Dans Wrong, on peut revivre les évènements du passé d’un chien en analysant ses crottes, les palmiers se changent en sapin sans crier gare, les horloges ne s’arrêtent pas à 59, les femmes y vivent une grossesse ultra rapide et il pleut dans des bureaux où trônent sur les murs des affiches d’Hawaï. L’étrange et l’absurde contaminent complètement le réel mais sans que l’image ne soit transformée. Il en découle une sensation souvent très bizarre, la normalité absurde, traitée de façon complètement neutre (aucun étalonnage, image numérique brute et plans fixes) et distancée. Au milieu de tout ça, une séquence de rêve pendant laquelle la fantaisie prend définitivement le pas sur tout le reste et un final tellement premier degré qu’il en devient émouvant. Wrong est une drôle d’expérience, car personne ne fait ça au cinéma et on comprend un peu pourquoi. Et si ce pur exercice de style légèrement vain, qui ne raconte pas grand chose mais parvient à captiver, n’a pas grand chose à dire, il n’empêche que cette liberté d’action dont jouit Quentin Dupieux et sa folie douce ont quelque chose de fascinant.
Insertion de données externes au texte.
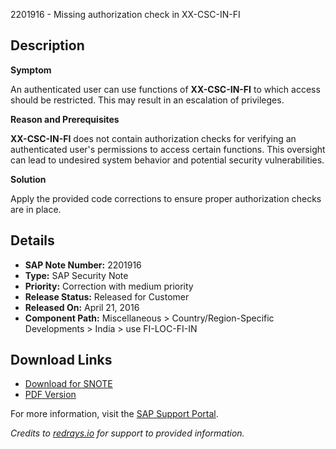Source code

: 2201916 - Missing authorization check in XX-CSC-IN-FI

## Description

**Symptom**

An authenticated user can use functions of **XX-CSC-IN-FI** to which access should be restricted. This may result in an escalation of privileges.

**Reason and Prerequisites**

**XX-CSC-IN-FI** does not contain authorization checks for verifying an authenticated user's permissions to access certain functions. This oversight can lead to undesired system behavior and potential security vulnerabilities.

**Solution**

Apply the provided code corrections to ensure proper authorization checks are in place.

## Details

- **SAP Note Number:** 2201916
- **Type:** SAP Security Note
- **Priority:** Correction with medium priority
- **Release Status:** Released for Customer
- **Released On:** April 21, 2016
- **Component Path:** Miscellaneous > Country/Region-Specific Developments > India > use FI-LOC-FI-IN

## Download Links

- [Download for SNOTE](https://notesdownloads.sap.com/note/0040000013033512017)
- [PDF Version](https://userapps.support.sap.com/sap/support/sfm/notes/print/0002201916?language=en-US&token=3D38D11A811D8B5A8BA31E12DADA8B2B)

For more information, visit the [SAP Support Portal](https://me.sap.com/).

*Credits to [redrays.io](https://redrays.io) for support to provided information.*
Voir même d’optimiste, car cela prouve que derrière un type aux idées aussi folles il existe encore des personnes capables de soutenir et financer ce genre d’exercice. Et cette ode à l’absurde et au surréalisme a le mérite d’exister, portée par une troupe d’acteurs géniaux qui semblent sur la même longueur d’onde que ce diable de Quentin Dupieux, avec en tête l’excellent Jack Plotnick. Et si on se demande où tout cela mène, c’est qu’on se pose la mauvaise question, car le parcours du voisin Mike et sa dernière apparition nous y répondent de façon très précise dans une image digne d’une réplique de Buzz l’éclair.